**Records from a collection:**
+--

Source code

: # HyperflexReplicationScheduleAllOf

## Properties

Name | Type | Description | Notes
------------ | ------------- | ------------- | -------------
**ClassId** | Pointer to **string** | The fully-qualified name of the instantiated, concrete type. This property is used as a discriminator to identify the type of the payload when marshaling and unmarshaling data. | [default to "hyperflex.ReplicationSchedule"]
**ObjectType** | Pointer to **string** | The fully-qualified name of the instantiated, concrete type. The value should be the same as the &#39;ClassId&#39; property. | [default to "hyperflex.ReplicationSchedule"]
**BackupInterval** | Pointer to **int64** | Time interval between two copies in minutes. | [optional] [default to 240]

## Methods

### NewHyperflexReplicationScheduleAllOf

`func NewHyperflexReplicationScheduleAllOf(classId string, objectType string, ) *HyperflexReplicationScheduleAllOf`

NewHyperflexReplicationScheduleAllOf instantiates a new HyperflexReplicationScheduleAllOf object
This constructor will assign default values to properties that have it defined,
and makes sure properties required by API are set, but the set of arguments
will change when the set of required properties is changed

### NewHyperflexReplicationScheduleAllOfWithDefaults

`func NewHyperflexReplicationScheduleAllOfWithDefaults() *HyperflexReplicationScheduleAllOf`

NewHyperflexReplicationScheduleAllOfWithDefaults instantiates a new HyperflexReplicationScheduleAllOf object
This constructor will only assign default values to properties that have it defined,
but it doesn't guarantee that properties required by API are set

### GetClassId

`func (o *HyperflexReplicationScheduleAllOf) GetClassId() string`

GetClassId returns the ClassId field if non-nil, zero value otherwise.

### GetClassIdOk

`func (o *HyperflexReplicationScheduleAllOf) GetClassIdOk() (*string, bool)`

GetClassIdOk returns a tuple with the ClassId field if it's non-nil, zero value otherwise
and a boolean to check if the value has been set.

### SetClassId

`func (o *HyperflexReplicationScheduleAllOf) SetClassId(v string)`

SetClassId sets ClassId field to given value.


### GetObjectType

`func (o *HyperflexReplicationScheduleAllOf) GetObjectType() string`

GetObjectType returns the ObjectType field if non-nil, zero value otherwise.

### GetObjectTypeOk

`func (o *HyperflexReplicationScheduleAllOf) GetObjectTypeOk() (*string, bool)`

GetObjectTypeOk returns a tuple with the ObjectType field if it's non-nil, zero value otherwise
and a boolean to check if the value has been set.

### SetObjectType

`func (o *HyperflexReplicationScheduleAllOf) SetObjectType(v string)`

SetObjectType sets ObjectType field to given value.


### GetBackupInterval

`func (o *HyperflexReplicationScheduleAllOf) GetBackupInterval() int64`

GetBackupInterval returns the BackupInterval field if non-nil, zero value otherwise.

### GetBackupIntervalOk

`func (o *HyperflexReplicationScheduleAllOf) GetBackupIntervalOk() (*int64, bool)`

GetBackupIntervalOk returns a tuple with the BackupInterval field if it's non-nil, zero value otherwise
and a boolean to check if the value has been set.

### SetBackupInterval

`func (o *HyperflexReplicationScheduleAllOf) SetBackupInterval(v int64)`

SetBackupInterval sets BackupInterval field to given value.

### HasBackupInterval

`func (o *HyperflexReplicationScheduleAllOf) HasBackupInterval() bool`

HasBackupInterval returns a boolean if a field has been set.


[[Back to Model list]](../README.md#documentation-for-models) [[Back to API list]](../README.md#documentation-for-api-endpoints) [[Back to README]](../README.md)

+--

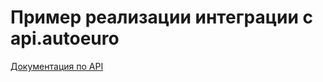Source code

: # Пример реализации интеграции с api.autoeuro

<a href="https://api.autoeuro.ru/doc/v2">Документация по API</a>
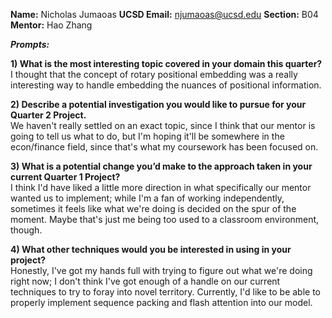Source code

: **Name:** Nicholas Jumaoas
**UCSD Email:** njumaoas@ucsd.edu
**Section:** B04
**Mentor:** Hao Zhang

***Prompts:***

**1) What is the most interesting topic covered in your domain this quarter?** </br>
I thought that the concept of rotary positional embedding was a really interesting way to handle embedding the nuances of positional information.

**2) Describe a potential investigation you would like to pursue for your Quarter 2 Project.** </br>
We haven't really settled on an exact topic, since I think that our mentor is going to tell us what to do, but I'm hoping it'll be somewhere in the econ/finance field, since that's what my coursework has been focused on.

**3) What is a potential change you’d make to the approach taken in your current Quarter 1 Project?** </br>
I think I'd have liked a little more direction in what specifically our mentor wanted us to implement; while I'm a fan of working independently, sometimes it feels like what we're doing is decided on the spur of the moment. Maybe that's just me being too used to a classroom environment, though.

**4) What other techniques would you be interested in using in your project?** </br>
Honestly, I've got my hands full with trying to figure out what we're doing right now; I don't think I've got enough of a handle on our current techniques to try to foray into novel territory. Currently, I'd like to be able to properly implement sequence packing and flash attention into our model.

+--

**Task to carry out:**
Word for word, repeat the lines above from the one with "интеграции с api.autoeuro" through the one with "your project?** </br>", and nothing beyond them. Omit the pictures.

**Result:**
: # Пример реализации интеграции с api.autoeuro

<a href="https://api.autoeuro.ru/doc/v2">Документация по API</a>
Source code

: **Name:** Nicholas Jumaoas
**UCSD Email:** njumaoas@ucsd.edu
**Section:** B04
**Mentor:** Hao Zhang

***Prompts:***

**1) What is the most interesting topic covered in your domain this quarter?** </br>
I thought that the concept of rotary positional embedding was a really interesting way to handle embedding the nuances of positional information.

**2) Describe a potential investigation you would like to pursue for your Quarter 2 Project.** </br>
We haven't really settled on an exact topic, since I think that our mentor is going to tell us what to do, but I'm hoping it'll be somewhere in the econ/finance field, since that's what my coursework has been focused on.

**3) What is a potential change you’d make to the approach taken in your current Quarter 1 Project?** </br>
I think I'd have liked a little more direction in what specifically our mentor wanted us to implement; while I'm a fan of working independently, sometimes it feels like what we're doing is decided on the spur of the moment. Maybe that's just me being too used to a classroom environment, though.

**4) What other techniques would you be interested in using in your project?** </br>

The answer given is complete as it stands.